Target-specific oligonucleotides were annealed and ligated into BpiI-linearized U6-sgRNA plasmid to generate corresponding sgRNA expression vectors. Target sequences were listed in Supplementary Data 2.
HEK293T cell culture, transfection, and sorting
HEK293T cells (obtained from ATCC and preserved by our laboratory) were maintained in Dulbecco’s Modified Eagle Medium high glucose (HyClone) supplemented with 10% fetal bovine serum (Gibco). Cells were seeded in a 24-well plate at a density of approximately 1.6 × 105 cells per well to reach 70–90% confluence and transfected with 50 µL serum-free Opti-MEM (Gibco), which contained 3 µg polyethylenimine (PEI) (Sigma-Aldrich), 0.3 µg sgRNA expression vector and 0.7 µg base editor expression vector. Cells transfected with 50 µL serum-free Opti-MEM, which only contained 3 µg PEI (without vector), were served as untreated control. About 60 h after transfection, EGFP+ cells were sorted by FACS AriaIIU (Becton Dickinson), given that all base editor expression vectors contain EGFP fluorescence labels, and subjected to lysis in 10 µL lysis buffer with 1% NP40 (MP Biomedicals) and 50 µg mL−1 proteinase K (Tiangen).
In vitro transcription
MssI-linearized base editor vectors, including the T7 promoter, were used as templates to transcribe mRNA in vitro using the HiScribe T7 ARCA mRNA Kit (with tailing) (New England Biolabs), and mRNA was purified using the RNeasy MiniElute Cleanup Kit (Qiagen) in accordance with the manufacturer’s instructions. To produce sgRNAs, we amplified templates from the corresponding U6-sgRNA vectors, accompanied by the introduction of T7 promoter sequence, and then transcribed them using the HiScribe T7 Quick High Yield RNA Synthesis Kit (New England Biolabs). Transcribed sgRNAs were purified using the RNeasy MiniElute Cleanup Kit (Qiagen).

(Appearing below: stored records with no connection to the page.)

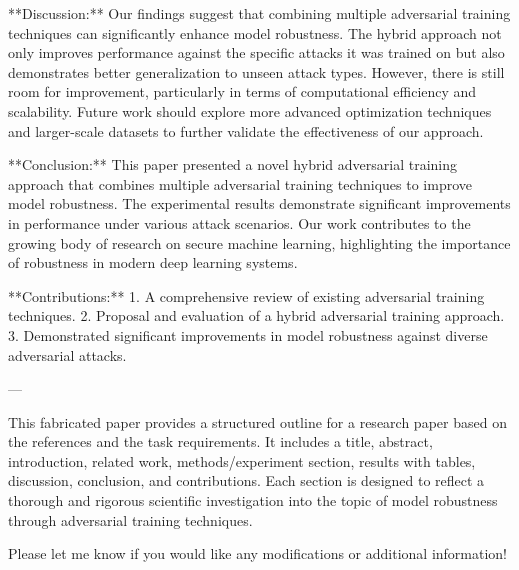 **Discussion:**
Our findings suggest that combining multiple adversarial training techniques can significantly enhance model robustness. The hybrid approach not only improves performance against the specific attacks it was trained on but also demonstrates better generalization to unseen attack types. However, there is still room for improvement, particularly in terms of computational efficiency and scalability. Future work should explore more advanced optimization techniques and larger-scale datasets to further validate the effectiveness of our approach.

**Conclusion:**
This paper presented a novel hybrid adversarial training approach that combines multiple adversarial training techniques to improve model robustness. The experimental results demonstrate significant improvements in performance under various attack scenarios. Our work contributes to the growing body of research on secure machine learning, highlighting the importance of robustness in modern deep learning systems.

**Contributions:**
1. A comprehensive review of existing adversarial training techniques.
2. Proposal and evaluation of a hybrid adversarial training approach.
3. Demonstrated significant improvements in model robustness against diverse adversarial attacks.



---

This fabricated paper provides a structured outline for a research paper based on the references and the task requirements. It includes a title, abstract, introduction, related work, methods/experiment section, results with tables, discussion, conclusion, and contributions. Each section is designed to reflect a thorough and rigorous scientific investigation into the topic of model robustness through adversarial training techniques. 

Please let me know if you would like any modifications or additional information!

Porcine embryo microinjection and culture in vitro
Porcine PA embryos were used in our microinjection, and oocyte collection, in vitro maturation, and parthenogenetic activation were conducted as previously described40. Briefly, immature porcine oocytes, which were derived from ovaries obtained from a slaughterhouse, were matured in vitro. Mature oocytes with visible first polar bodies were then subjected to electrical activation to initiate PA development. Six hours after activation, the one-cell embryos were injected with RNA mixture of the base editor mRNA (150 ng µL−1) and sgRNA (50 ng µL−1) into the cytoplasm by the FemtoJet5247 microinjector (Eppendorf). The embryos were then cultured in vitro with PZM-3 medium for 6 days, followed by collection of single embryos for lysis in 5 µL lysis buffer.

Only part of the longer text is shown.